Cost per 2000 kcal: $5.79

[Collapse]Nutrition facts per serving
CALORIES PER SERVING (kcal): 397         (calories in whole recipe: 1588)
Proteins 28% 16.2g Protein: lysine 25% 0.5g
Protein: methionine 27% 0.2g
Protein: isoleucine 32% 0.6g
Carbohydrates 48% 63.1g Fibers 31% 12.0g
Net carbs n/a 51.1g
Sugars n/a 11.7g
Fats 19% 12.5g Omega-3 4% 0.1g
Omega-6 20% 3.4g
Saturated fats n/a 2.3g
Vitamin B1 34% 0.4mg Vitamin B2 36% 0.5mg
Vitamin B3 65% 10.5mg Vitamin B5 51% 2.6mg
Vitamin B6 42% 0.6mg Folate 23% 95.6μg
Vitamin A 66% 601.8μg Vitamin C 39% 35.1mg
Vitamin E 17% 2.7mg Vitamin K 76% 92.2μg
Vitamin B12 / / Vitamin D / /
Calcium 9% 98.6mg Copper 93% 0.8mg
Iron 58% 4.7mg Magnesium 35% 142.2mg
Manganese 107% 2.5mg Phosphorus 53% 376.0mg
Potassium 19% 933.2mg Selenium 105% 57.9μg
Zinc 31% 3.4mg Sodium to taste

Ingredients:

FOR THE SAUCE

  • 3 cups water
  • 10 crushed garlic cloves
  • 5 tbsp peanut butter
  • 3 tbsp soy sauce
  • 2 tbsp apple cider vinegar
  • 3 tbsp date paste/blended dates
  • 1 tbsp sesame seeds
  • 1/4 tsp cayenne powder
  • 1/4 tsp salt

FOR THE NOODLES

  • 500g whole-wheat noodles
  • 2 sliced medium-sized onion
  • 2 cups julienne carrots
  • 4 cups julienne chards (stem and leaf separated)
  • 3 cups shredded red cabbage

Instructions:

  • In a large pot, cook the noodles according to the package instructions. Once ready, drain water and set aside.
  • Meanwhile, put the onions, carrots, and stems of chards in a medium pot with a little bit of water. Cover and steam until the carrots start softening up but are still crunchy. Add the leaves of chards and steam for 5 minutes. Add the cabbage and steam for 5 minutes. Turn off the heat and set aside
  • While the vegetables are cooking, bring all of the sauce ingredients to a boil in a small pot.

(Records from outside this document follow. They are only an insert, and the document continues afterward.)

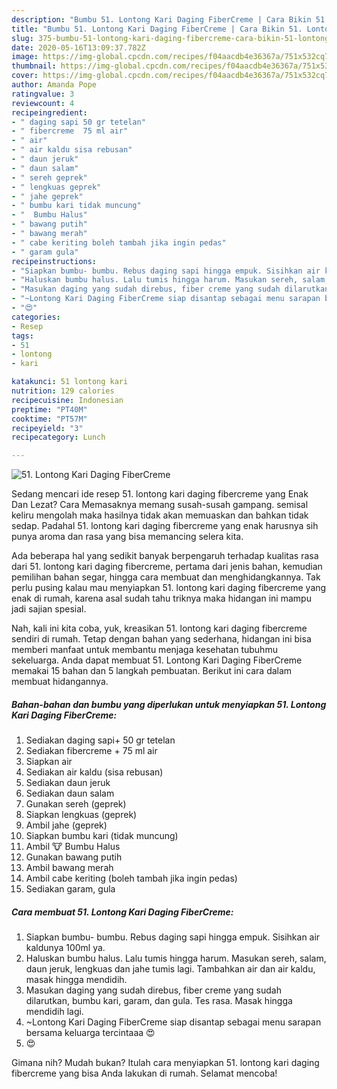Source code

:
 ```yaml
---
description: "Bumbu 51. Lontong Kari Daging FiberCreme | Cara Bikin 51. Lontong Kari Daging FiberCreme Yang Mudah Dan Praktis"
title: "Bumbu 51. Lontong Kari Daging FiberCreme | Cara Bikin 51. Lontong Kari Daging FiberCreme Yang Mudah Dan Praktis"
slug: 375-bumbu-51-lontong-kari-daging-fibercreme-cara-bikin-51-lontong-kari-daging-fibercreme-yang-mudah-dan-praktis
date: 2020-05-16T13:09:37.782Z
image: https://img-global.cpcdn.com/recipes/f04aacdb4e36367a/751x532cq70/51-lontong-kari-daging-fibercreme-foto-resep-utama.jpg
thumbnail: https://img-global.cpcdn.com/recipes/f04aacdb4e36367a/751x532cq70/51-lontong-kari-daging-fibercreme-foto-resep-utama.jpg
cover: https://img-global.cpcdn.com/recipes/f04aacdb4e36367a/751x532cq70/51-lontong-kari-daging-fibercreme-foto-resep-utama.jpg
author: Amanda Pope
ratingvalue: 3
reviewcount: 4
recipeingredient:
- " daging sapi 50 gr tetelan"
- " fibercreme  75 ml air"
- " air"
- " air kaldu sisa rebusan"
- " daun jeruk"
- " daun salam"
- " sereh geprek"
- " lengkuas geprek"
- " jahe geprek"
- " bumbu kari tidak muncung"
- "  Bumbu Halus"
- " bawang putih"
- " bawang merah"
- " cabe keriting boleh tambah jika ingin pedas"
- " garam gula"
recipeinstructions:
- "Siapkan bumbu- bumbu. Rebus daging sapi hingga empuk. Sisihkan air kaldunya 100ml ya."
- "Haluskan bumbu halus. Lalu tumis hingga harum. Masukan sereh, salam, daun jeruk, lengkuas dan jahe tumis lagi. Tambahkan air dan air kaldu, masak hingga mendidih."
- "Masukan daging yang sudah direbus, fiber creme yang sudah dilarutkan, bumbu kari, garam, dan gula. Tes rasa. Masak hingga mendidih lagi."
- "~Lontong Kari Daging FiberCreme siap disantap sebagai menu sarapan bersama keluarga tercintaaa 😍"
- "😍"
categories:
- Resep
tags:
- 51
- lontong
- kari

katakunci: 51 lontong kari 
nutrition: 129 calories
recipecuisine: Indonesian
preptime: "PT40M"
cooktime: "PT57M"
recipeyield: "3"
recipecategory: Lunch

---
```



![51. Lontong Kari Daging FiberCreme](https://img-global.cpcdn.com/recipes/f04aacdb4e36367a/751x532cq70/51-lontong-kari-daging-fibercreme-foto-resep-utama.jpg)

Sedang mencari ide resep 51. lontong kari daging fibercreme yang Enak Dan Lezat? Cara Memasaknya memang susah-susah gampang. semisal keliru mengolah maka hasilnya tidak akan memuaskan dan bahkan tidak sedap. Padahal 51. lontong kari daging fibercreme yang enak harusnya sih punya aroma dan rasa yang bisa memancing selera kita.

Ada beberapa hal yang sedikit banyak berpengaruh terhadap kualitas rasa dari 51. lontong kari daging fibercreme, pertama dari jenis bahan, kemudian pemilihan bahan segar, hingga cara membuat dan menghidangkannya. Tak perlu pusing kalau mau menyiapkan 51. lontong kari daging fibercreme yang enak di rumah, karena asal sudah tahu triknya maka hidangan ini mampu jadi sajian spesial.




Nah, kali ini kita coba, yuk, kreasikan 51. lontong kari daging fibercreme sendiri di rumah. Tetap dengan bahan yang sederhana, hidangan ini bisa memberi manfaat untuk membantu menjaga kesehatan tubuhmu sekeluarga. Anda dapat membuat 51. Lontong Kari Daging FiberCreme memakai 15 bahan dan 5 langkah pembuatan. Berikut ini cara dalam membuat hidangannya.

<!--inarticleads1-->

##### Bahan-bahan dan bumbu yang diperlukan untuk menyiapkan 51. Lontong Kari Daging FiberCreme:

1. Sediakan  daging sapi+ 50 gr tetelan
1. Sediakan  fibercreme + 75 ml air
1. Siapkan  air
1. Sediakan  air kaldu (sisa rebusan)
1. Sediakan  daun jeruk
1. Sediakan  daun salam
1. Gunakan  sereh (geprek)
1. Siapkan  lengkuas (geprek)
1. Ambil  jahe (geprek)
1. Siapkan  bumbu kari (tidak muncung)
1. Ambil  🐮 Bumbu Halus
1. Gunakan  bawang putih
1. Ambil  bawang merah
1. Ambil  cabe keriting (boleh tambah jika ingin pedas)
1. Sediakan  garam, gula




<!--inarticleads2-->

##### Cara membuat 51. Lontong Kari Daging FiberCreme:

1. Siapkan bumbu- bumbu. Rebus daging sapi hingga empuk. Sisihkan air kaldunya 100ml ya.
1. Haluskan bumbu halus. Lalu tumis hingga harum. Masukan sereh, salam, daun jeruk, lengkuas dan jahe tumis lagi. Tambahkan air dan air kaldu, masak hingga mendidih.
1. Masukan daging yang sudah direbus, fiber creme yang sudah dilarutkan, bumbu kari, garam, dan gula. Tes rasa. Masak hingga mendidih lagi.
1. ~Lontong Kari Daging FiberCreme siap disantap sebagai menu sarapan bersama keluarga tercintaaa 😍
1. 😍




Gimana nih? Mudah bukan? Itulah cara menyiapkan 51. lontong kari daging fibercreme yang bisa Anda lakukan di rumah. Selamat mencoba!
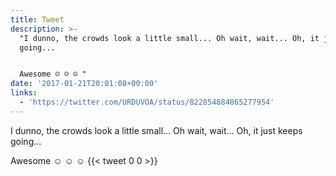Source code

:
 ```yaml
---
title: Tweet
description: >-
  "I dunno, the crowds look a little small... Oh wait, wait... Oh, it just keeps
  going... 


  Awesome ☺ ☺ ☺ "
date: '2017-01-21T20:01:08+00:00'
links:
  - 'https://twitter.com/URDUVOA/status/822854884865277954'
---
```

I dunno, the crowds look a little small... Oh wait, wait... Oh, it just keeps going... 

Awesome ☺ ☺ ☺ 
      {{< tweet 0 0 >}}
    
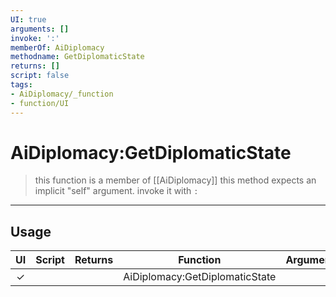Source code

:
 ```yaml
---
UI: true
arguments: []
invoke: ':'
memberOf: AiDiplomacy
methodname: GetDiplomaticState
returns: []
script: false
tags:
- AiDiplomacy/_function
- function/UI
---
```

# AiDiplomacy:GetDiplomaticState
> this function is a member of [[AiDiplomacy]]
> this method expects an implicit "self" argument. invoke it with `:`
-----
## Usage
|  UI | Script | Returns | Function | Arguments |
|:---:|:------:|-------:|:--------:|:---------|
|✓| ||AiDiplomacy:GetDiplomaticState||
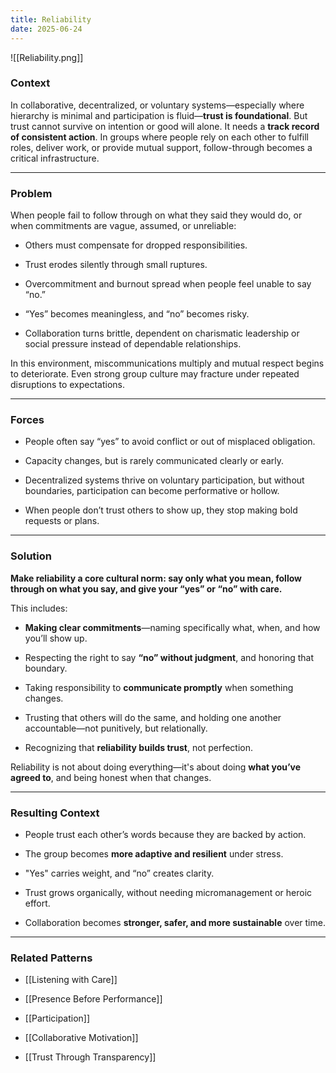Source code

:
 ```yaml
---
title: Reliability
date: 2025-06-24
---
```


![[Reliability.png]]
### **Context**

In collaborative, decentralized, or voluntary systems—especially where hierarchy is minimal and participation is fluid—**trust is foundational**. But trust cannot survive on intention or good will alone. It needs a **track record of consistent action**. In groups where people rely on each other to fulfill roles, deliver work, or provide mutual support, follow-through becomes a critical infrastructure.

---

### **Problem**

When people fail to follow through on what they said they would do, or when commitments are vague, assumed, or unreliable:

- Others must compensate for dropped responsibilities.

- Trust erodes silently through small ruptures.

- Overcommitment and burnout spread when people feel unable to say “no.”

- “Yes” becomes meaningless, and “no” becomes risky.

- Collaboration turns brittle, dependent on charismatic leadership or social pressure instead of dependable relationships.


In this environment, miscommunications multiply and mutual respect begins to deteriorate. Even strong group culture may fracture under repeated disruptions to expectations.

---

### **Forces**

- People often say “yes” to avoid conflict or out of misplaced obligation.

- Capacity changes, but is rarely communicated clearly or early.

- Decentralized systems thrive on voluntary participation, but without boundaries, participation can become performative or hollow.

- When people don’t trust others to show up, they stop making bold requests or plans.


---

### **Solution**

**Make reliability a core cultural norm: say only what you mean, follow through on what you say, and give your “yes” or “no” with care.**

This includes:

- **Making clear commitments**—naming specifically what, when, and how you’ll show up.

- Respecting the right to say **“no” without judgment**, and honoring that boundary.

- Taking responsibility to **communicate promptly** when something changes.

- Trusting that others will do the same, and holding one another accountable—not punitively, but relationally.

- Recognizing that **reliability builds trust**, not perfection.


Reliability is not about doing everything—it's about doing **what you’ve agreed to**, and being honest when that changes.

---

### **Resulting Context**

- People trust each other’s words because they are backed by action.

- The group becomes **more adaptive and resilient** under stress.

- "Yes" carries weight, and “no” creates clarity.

- Trust grows organically, without needing micromanagement or heroic effort.

- Collaboration becomes **stronger, safer, and more sustainable** over time.


---

### **Related Patterns**

- [[Listening with Care]]

- [[Presence Before Performance]]

- [[Participation]]

- [[Collaborative Motivation]]

- [[Trust Through Transparency]]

Turn down the heat to achieve a simmer. Adjust the saltiness and sweetness to taste. Turn off the heat and set aside.
  • Once all the components of the recipe are ready, pour the sauce and stir the vegetables in the large pot with the noodles. Mix together until every noodle and vegetable is coated in the sauce.

Serving:

Place some noodles on a plate, and pick out a few vegetables to top. Sprinkle sesame seeds for extra nuttiness.